Stored data:
§
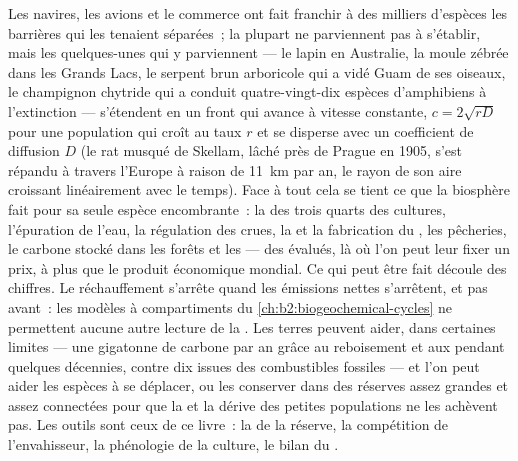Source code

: \begin{proposition}\label{prop:b2:global-change:invasion}
Les navires, les avions et le commerce ont fait franchir à des milliers
d'espèces les barrières qui les tenaient séparées~; la plupart ne
parviennent pas à s'établir, mais les quelques-unes qui y parviennent ---
le lapin en Australie, la moule zébrée dans les Grands Lacs, le serpent
brun arboricole qui a vidé Guam de ses oiseaux, le champignon chytride
qui a conduit quatre-vingt-dix espèces d'amphibiens à l'extinction ---
s'étendent en un front qui avance à vitesse constante, $c =
2\sqrt{rD}$ pour une population qui croît au taux $r$ et se disperse
avec un coefficient de diffusion $D$ (le rat musqué de Skellam, lâché
près de Prague en 1905, s'est répandu à travers l'Europe à raison de
\qty{11}{km} par an, le rayon de son aire croissant linéairement avec le
temps). Face à tout cela se tient ce que la biosphère fait pour sa seule
espèce encombrante~: la  des trois quarts des cultures,
l'épuration de l'eau, la régulation des crues, la  et
la fabrication du , les pêcheries, le carbone stocké dans les forêts
et les  --- des \emph{} évalués, là où l'on
peut leur fixer un prix, à plus que le produit économique mondial. Ce qui
peut être fait découle des chiffres.
Le réchauffement s'arrête quand les émissions nettes s'arrêtent, et pas
avant~: les modèles à compartiments du
\cref{ch:b2:biogeochemical-cycles} ne permettent aucune autre lecture de
la \emph{}. Les terres peuvent aider, dans certaines
limites --- une gigatonne de carbone par an grâce au reboisement et aux
 pendant quelques décennies, contre dix issues des combustibles
fossiles --- et l'on peut aider les espèces à se déplacer, ou les
conserver dans des réserves assez grandes et assez connectées pour que
la  et la dérive des petites populations ne les
achèvent pas. Les outils sont ceux de ce livre~: la  de la réserve, la compétition de l'envahisseur, la
phénologie de la culture, le bilan du .
\end{proposition}

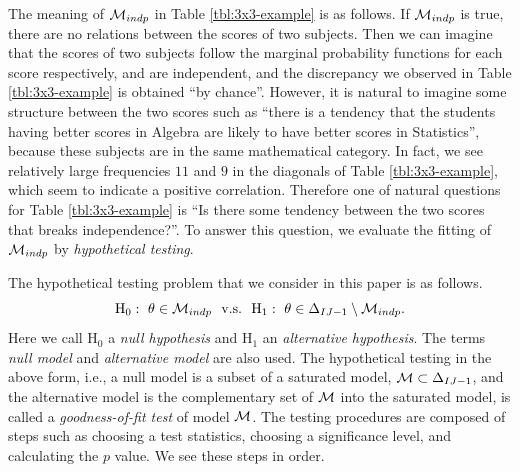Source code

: \documentclass[12pt]{article}
\theoremstyle{definition}
\def\Btheta{{\bf \theta}}
\begin{document}
The meaning of ${\cal M}_{indp}$ in Table \ref{tbl:3x3-example} is 
as follows. If ${\cal M}_{indp}$ is true, there are no relations between
the scores of two subjects. Then we can imagine that the scores of two 
subjects follow the marginal probability functions for each score
respectively, and are independent, and the discrepancy we observed in Table 
\ref{tbl:3x3-example} is obtained ``by chance''. 
However, it is natural to imagine some
structure between the two scores such as ``there is a tendency that the
students having better scores in Algebra are likely to have better scores
in Statistics'', because these subjects are in the same mathematical
category. In fact, we see relatively large frequencies $11$ and $9$ in
the diagonals of Table \ref{tbl:3x3-example}, which seem to indicate a
positive correlation. 
Therefore one of natural questions for Table \ref{tbl:3x3-example} is 
``Is there some tendency between the two scores that breaks independence?''.
To answer this question, 
we evaluate the fitting of ${\cal M}_{indp}$
by {\it hypothetical testing}.

The hypothetical testing problem that we consider in this paper
is as follows.
\[
 \mbox{H}_0:\ \Btheta \in {\cal M}_{indp}\ \ \mbox{v.s.}\ \ 
\mbox{H}_1:\ \Btheta \in \Delta_{IJ-1}\setminus {\cal M}_{indp}.
\]
Here we call $\mbox{H}_0$ a {\it null hypothesis} and 
$\mbox{H}_1$ an {\it alternative hypothesis}. The terms {\it
null model} and {\it alternative model} are also used. 
The hypothetical testing
in the above form, i.e., a null model is a subset of a saturated
model, ${\cal M} \subset \Delta_{IJ-1}$, and the alternative model is
the complementary set of ${\cal M}$ into the saturated model, 
is called a {\it goodness-of-fit test} of
model ${\cal M}$. The testing procedures are composed of steps such as
choosing a test statistics, choosing a significance level, and
calculating the $p$ value. We see these steps in order.
\end{document}
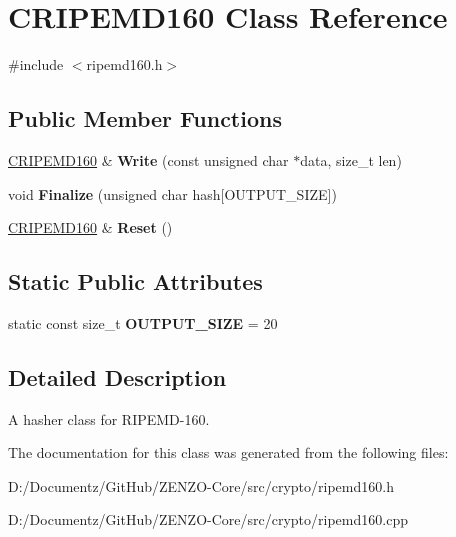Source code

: \hypertarget{class_c_r_i_p_e_m_d160}{}\section{C\+R\+I\+P\+E\+M\+D160 Class Reference}
\label{class_c_r_i_p_e_m_d160}


{\ttfamily \#include $<$ripemd160.\+h$>$}

\subsection*{Public Member Functions}
\begin{DoxyCompactItemize}
\item 
\mbox{\label{class_c_r_i_p_e_m_d160_a221143b9d94af623d07c4f4ba1bf6007}} 
\mbox{\hyperlink{class_c_r_i_p_e_m_d160}{C\+R\+I\+P\+E\+M\+D160}} \& {\bfseries Write} (const unsigned char $\ast$data, size\+\_\+t len)
\item 
\mbox{\label{class_c_r_i_p_e_m_d160_a2a11566fbf9d1339b819833313fc4e51}} 
void {\bfseries Finalize} (unsigned char hash\mbox{[}O\+U\+T\+P\+U\+T\+\_\+\+S\+I\+ZE\mbox{]})
\item 
\mbox{\label{class_c_r_i_p_e_m_d160_ac096d8ee1b21500f1b6173c44896107b}} 
\mbox{\hyperlink{class_c_r_i_p_e_m_d160}{C\+R\+I\+P\+E\+M\+D160}} \& {\bfseries Reset} ()
\end{DoxyCompactItemize}
\subsection*{Static Public Attributes}
\begin{DoxyCompactItemize}
\item 
\mbox{\label{class_c_r_i_p_e_m_d160_aa43ca990046f81de5473975e5ef71922}} 
static const size\+\_\+t {\bfseries O\+U\+T\+P\+U\+T\+\_\+\+S\+I\+ZE} = 20
\end{DoxyCompactItemize}


\subsection{Detailed Description}
A hasher class for R\+I\+P\+E\+M\+D-\/160. 

The documentation for this class was generated from the following files\+:\begin{DoxyCompactItemize}
\item 
D\+:/\+Documentz/\+Git\+Hub/\+Z\+E\+N\+Z\+O-\/\+Core/src/crypto/ripemd160.\+h\item 
D\+:/\+Documentz/\+Git\+Hub/\+Z\+E\+N\+Z\+O-\/\+Core/src/crypto/ripemd160.\+cpp\end{DoxyCompactItemize}
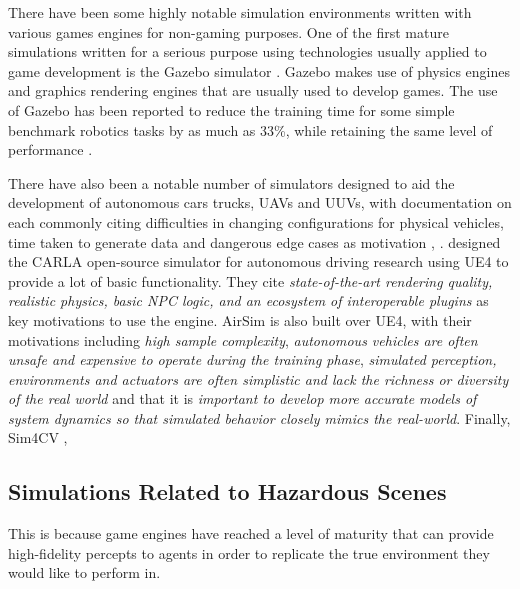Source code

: There have been some highly notable simulation environments written with various games engines for non-gaming purposes. One of the first mature simulations written for a serious purpose using technologies usually applied to game development is the Gazebo simulator \cite{Koenig2005DesignSimulator}. Gazebo makes use of physics engines and graphics rendering engines that are usually used to develop games. The use of Gazebo has been reported to reduce the training time for some simple benchmark robotics tasks by as much as 33\%, while retaining the same level of performance \cite{VilchesRobotGazebo}. 

There have also been a notable number of simulators designed to aid the development of autonomous cars trucks, UAVs and UUVs, with documentation on each commonly citing difficulties in changing configurations for physical vehicles, time taken to generate data and dangerous edge cases as motivation \cite{Dosovitskiy2017CARLA:Simulator} \cite{Wymann2015TORCS:Simulator}, \cite{ShahAirSim:Vehicles} \cite{Bojarski2016EndCars}. \citeauthor{Dosovitskiy2017CARLA:Simulator} designed the CARLA open-source simulator \cite{Dosovitskiy2017CARLA:Simulator} for autonomous driving research using UE4 to provide a lot of basic functionality. They cite \textit{state-of-the-art rendering quality, realistic physics, basic NPC logic, and an ecosystem of interoperable plugins} as key motivations to use the engine. AirSim \cite{ShahAirSim:Vehicles} is also built over UE4, with their motivations including \textit{high sample complexity}, \textit{autonomous vehicles are often unsafe and expensive to operate during the training phase}, \textit{simulated perception, environments and actuators are often simplistic and lack the richness or diversity of the real world} and that it is \textit{important to develop more accurate models of system dynamics so that simulated behavior closely mimics the real-world}. Finally, Sim4CV \cite{Mueller2016ATracking}, 

\subsection{Simulations Related to Hazardous Scenes}


This is because game engines have reached a level of maturity that can provide high-fidelity percepts to agents in order to replicate the true environment they would like to perform in.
§
◆ Task to carry out:
Show all lines from the entries that hold "hypothesis".

◆ Solved problem:
Here we call $\mbox{H}_0$ a {\it null hypothesis} and 
$\mbox{H}_1$ an {\it alternative hypothesis}. The terms {\it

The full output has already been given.